MATERIAL SUPPLIED:
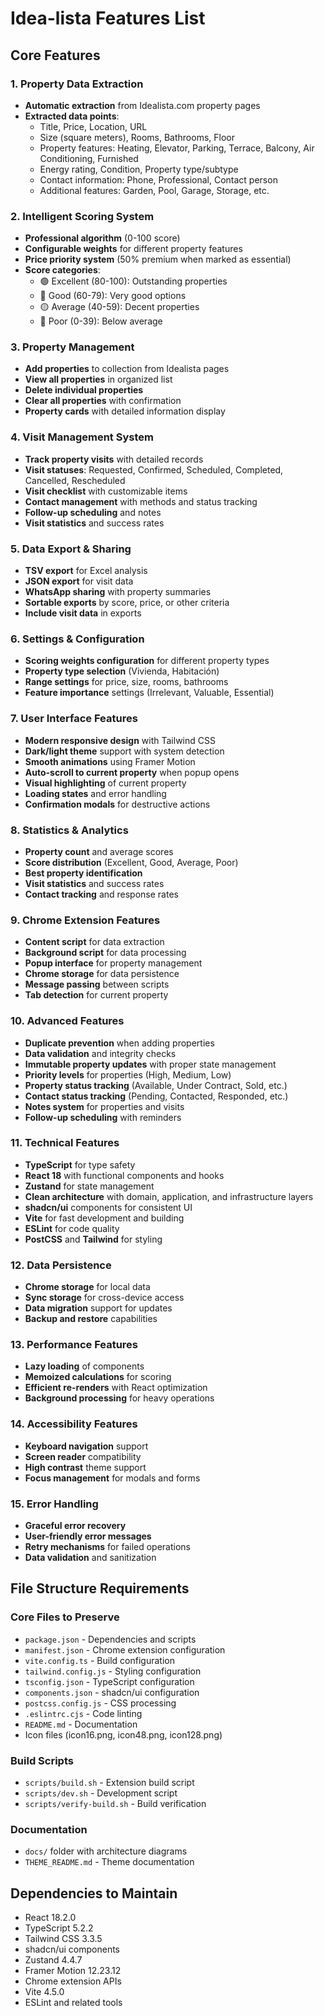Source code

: # Idea-lista Features List

## Core Features

### 1. Property Data Extraction
- **Automatic extraction** from Idealista.com property pages
- **Extracted data points**:
  - Title, Price, Location, URL
  - Size (square meters), Rooms, Bathrooms, Floor
  - Property features: Heating, Elevator, Parking, Terrace, Balcony, Air Conditioning, Furnished
  - Energy rating, Condition, Property type/subtype
  - Contact information: Phone, Professional, Contact person
  - Additional features: Garden, Pool, Garage, Storage, etc.

### 2. Intelligent Scoring System
- **Professional algorithm** (0-100 score)
- **Configurable weights** for different property features
- **Price priority system** (50% premium when marked as essential)
- **Score categories**:
  - 🟢 Excellent (80-100): Outstanding properties
  - 🔵 Good (60-79): Very good options
  - 🟡 Average (40-59): Decent properties
  - 🔴 Poor (0-39): Below average

### 3. Property Management
- **Add properties** to collection from Idealista pages
- **View all properties** in organized list
- **Delete individual properties**
- **Clear all properties** with confirmation
- **Property cards** with detailed information display

### 4. Visit Management System
- **Track property visits** with detailed records
- **Visit statuses**: Requested, Confirmed, Scheduled, Completed, Cancelled, Rescheduled
- **Visit checklist** with customizable items
- **Contact management** with methods and status tracking
- **Follow-up scheduling** and notes
- **Visit statistics** and success rates

### 5. Data Export & Sharing
- **TSV export** for Excel analysis
- **JSON export** for visit data
- **WhatsApp sharing** with property summaries
- **Sortable exports** by score, price, or other criteria
- **Include visit data** in exports

### 6. Settings & Configuration
- **Scoring weights configuration** for different property types
- **Property type selection** (Vivienda, Habitación)
- **Range settings** for price, size, rooms, bathrooms
- **Feature importance** settings (Irrelevant, Valuable, Essential)

### 7. User Interface Features
- **Modern responsive design** with Tailwind CSS
- **Dark/light theme** support with system detection
- **Smooth animations** using Framer Motion
- **Auto-scroll to current property** when popup opens
- **Visual highlighting** of current property
- **Loading states** and error handling
- **Confirmation modals** for destructive actions

### 8. Statistics & Analytics
- **Property count** and average scores
- **Score distribution** (Excellent, Good, Average, Poor)
- **Best property identification**
- **Visit statistics** and success rates
- **Contact tracking** and response rates

### 9. Chrome Extension Features
- **Content script** for data extraction
- **Background script** for data processing
- **Popup interface** for property management
- **Chrome storage** for data persistence
- **Message passing** between scripts
- **Tab detection** for current property

### 10. Advanced Features
- **Duplicate prevention** when adding properties
- **Data validation** and integrity checks
- **Immutable property updates** with proper state management
- **Priority levels** for properties (High, Medium, Low)
- **Property status tracking** (Available, Under Contract, Sold, etc.)
- **Contact status tracking** (Pending, Contacted, Responded, etc.)
- **Notes system** for properties and visits
- **Follow-up scheduling** with reminders

### 11. Technical Features
- **TypeScript** for type safety
- **React 18** with functional components and hooks
- **Zustand** for state management
- **Clean architecture** with domain, application, and infrastructure layers
- **shadcn/ui** components for consistent UI
- **Vite** for fast development and building
- **ESLint** for code quality
- **PostCSS** and **Tailwind** for styling

### 12. Data Persistence
- **Chrome storage** for local data
- **Sync storage** for cross-device access
- **Data migration** support for updates
- **Backup and restore** capabilities

### 13. Performance Features
- **Lazy loading** of components
- **Memoized calculations** for scoring
- **Efficient re-renders** with React optimization
- **Background processing** for heavy operations

### 14. Accessibility Features
- **Keyboard navigation** support
- **Screen reader** compatibility
- **High contrast** theme support
- **Focus management** for modals and forms

### 15. Error Handling
- **Graceful error recovery**
- **User-friendly error messages**
- **Retry mechanisms** for failed operations
- **Data validation** and sanitization

## File Structure Requirements

### Core Files to Preserve
- `package.json` - Dependencies and scripts
- `manifest.json` - Chrome extension configuration
- `vite.config.ts` - Build configuration
- `tailwind.config.js` - Styling configuration
- `tsconfig.json` - TypeScript configuration
- `components.json` - shadcn/ui configuration
- `postcss.config.js` - CSS processing
- `.eslintrc.cjs` - Code linting
- `README.md` - Documentation
- Icon files (icon16.png, icon48.png, icon128.png)

### Build Scripts
- `scripts/build.sh` - Extension build script
- `scripts/dev.sh` - Development script
- `scripts/verify-build.sh` - Build verification

### Documentation
- `docs/` folder with architecture diagrams
- `THEME_README.md` - Theme documentation

## Dependencies to Maintain
- React 18.2.0
- TypeScript 5.2.2
- Tailwind CSS 3.3.5
- shadcn/ui components
- Zustand 4.4.7
- Framer Motion 12.23.12
- Chrome extension APIs
- Vite 4.5.0
- ESLint and related tools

TASK TO CARRY OUT: Copy out the records exactly. Do not include the pictures.

PROBLEM SOLUTION:
Source code

: # Idea-lista Features List

## Core Features

### 1. Property Data Extraction
- **Automatic extraction** from Idealista.com property pages
- **Extracted data points**:
  - Title, Price, Location, URL
  - Size (square meters), Rooms, Bathrooms, Floor
  - Property features: Heating, Elevator, Parking, Terrace, Balcony, Air Conditioning, Furnished
  - Energy rating, Condition, Property type/subtype
  - Contact information: Phone, Professional, Contact person
  - Additional features: Garden, Pool, Garage, Storage, etc.

### 2. Intelligent Scoring System
- **Professional algorithm** (0-100 score)
- **Configurable weights** for different property features
- **Price priority system** (50% premium when marked as essential)
- **Score categories**:
  - 🟢 Excellent (80-100): Outstanding properties
  - 🔵 Good (60-79): Very good options
  - 🟡 Average (40-59): Decent properties
  - 🔴 Poor (0-39): Below average

### 3. Property Management
- **Add properties** to collection from Idealista pages
- **View all properties** in organized list
- **Delete individual properties**
- **Clear all properties** with confirmation
- **Property cards** with detailed information display

### 4. Visit Management System
- **Track property visits** with detailed records
- **Visit statuses**: Requested, Confirmed, Scheduled, Completed, Cancelled, Rescheduled
- **Visit checklist** with customizable items
- **Contact management** with methods and status tracking
- **Follow-up scheduling** and notes
- **Visit statistics** and success rates

### 5. Data Export & Sharing
- **TSV export** for Excel analysis
- **JSON export** for visit data
- **WhatsApp sharing** with property summaries
- **Sortable exports** by score, price, or other criteria
- **Include visit data** in exports

### 6. Settings & Configuration
- **Scoring weights configuration** for different property types
- **Property type selection** (Vivienda, Habitación)
- **Range settings** for price, size, rooms, bathrooms
- **Feature importance** settings (Irrelevant, Valuable, Essential)

### 7. User Interface Features
- **Modern responsive design** with Tailwind CSS
- **Dark/light theme** support with system detection
- **Smooth animations** using Framer Motion
- **Auto-scroll to current property** when popup opens
- **Visual highlighting** of current property
- **Loading states** and error handling
- **Confirmation modals** for destructive actions

### 8. Statistics & Analytics
- **Property count** and average scores
- **Score distribution** (Excellent, Good, Average, Poor)
- **Best property identification**
- **Visit statistics** and success rates
- **Contact tracking** and response rates

### 9. Chrome Extension Features
- **Content script** for data extraction
- **Background script** for data processing
- **Popup interface** for property management
- **Chrome storage** for data persistence
- **Message passing** between scripts
- **Tab detection** for current property

### 10. Advanced Features
- **Duplicate prevention** when adding properties
- **Data validation** and integrity checks
- **Immutable property updates** with proper state management
- **Priority levels** for properties (High, Medium, Low)
- **Property status tracking** (Available, Under Contract, Sold, etc.)
- **Contact status tracking** (Pending, Contacted, Responded, etc.)
- **Notes system** for properties and visits
- **Follow-up scheduling** with reminders

### 11. Technical Features
- **TypeScript** for type safety
- **React 18** with functional components and hooks
- **Zustand** for state management
- **Clean architecture** with domain, application, and infrastructure layers
- **shadcn/ui** components for consistent UI
- **Vite** for fast development and building
- **ESLint** for code quality
- **PostCSS** and **Tailwind** for styling

### 12. Data Persistence
- **Chrome storage** for local data
- **Sync storage** for cross-device access
- **Data migration** support for updates
- **Backup and restore** capabilities

### 13. Performance Features
- **Lazy loading** of components
- **Memoized calculations** for scoring
- **Efficient re-renders** with React optimization
- **Background processing** for heavy operations

### 14. Accessibility Features
- **Keyboard navigation** support
- **Screen reader** compatibility
- **High contrast** theme support
- **Focus management** for modals and forms

### 15. Error Handling
- **Graceful error recovery**
- **User-friendly error messages**
- **Retry mechanisms** for failed operations
- **Data validation** and sanitization

## File Structure Requirements

### Core Files to Preserve
- `package.json` - Dependencies and scripts
- `manifest.json` - Chrome extension configuration
- `vite.config.ts` - Build configuration
- `tailwind.config.js` - Styling configuration
- `tsconfig.json` - TypeScript configuration
- `components.json` - shadcn/ui configuration
- `postcss.config.js` - CSS processing
- `.eslintrc.cjs` - Code linting
- `README.md` - Documentation
- Icon files (icon16.png, icon48.png, icon128.png)

### Build Scripts
- `scripts/build.sh` - Extension build script
- `scripts/dev.sh` - Development script
- `scripts/verify-build.sh` - Build verification

### Documentation
- `docs/` folder with architecture diagrams
- `THEME_README.md` - Theme documentation

## Dependencies to Maintain
- React 18.2.0
- TypeScript 5.2.2
- Tailwind CSS 3.3.5
- shadcn/ui components
- Zustand 4.4.7
- Framer Motion 12.23.12
- Chrome extension APIs
- Vite 4.5.0
- ESLint and related tools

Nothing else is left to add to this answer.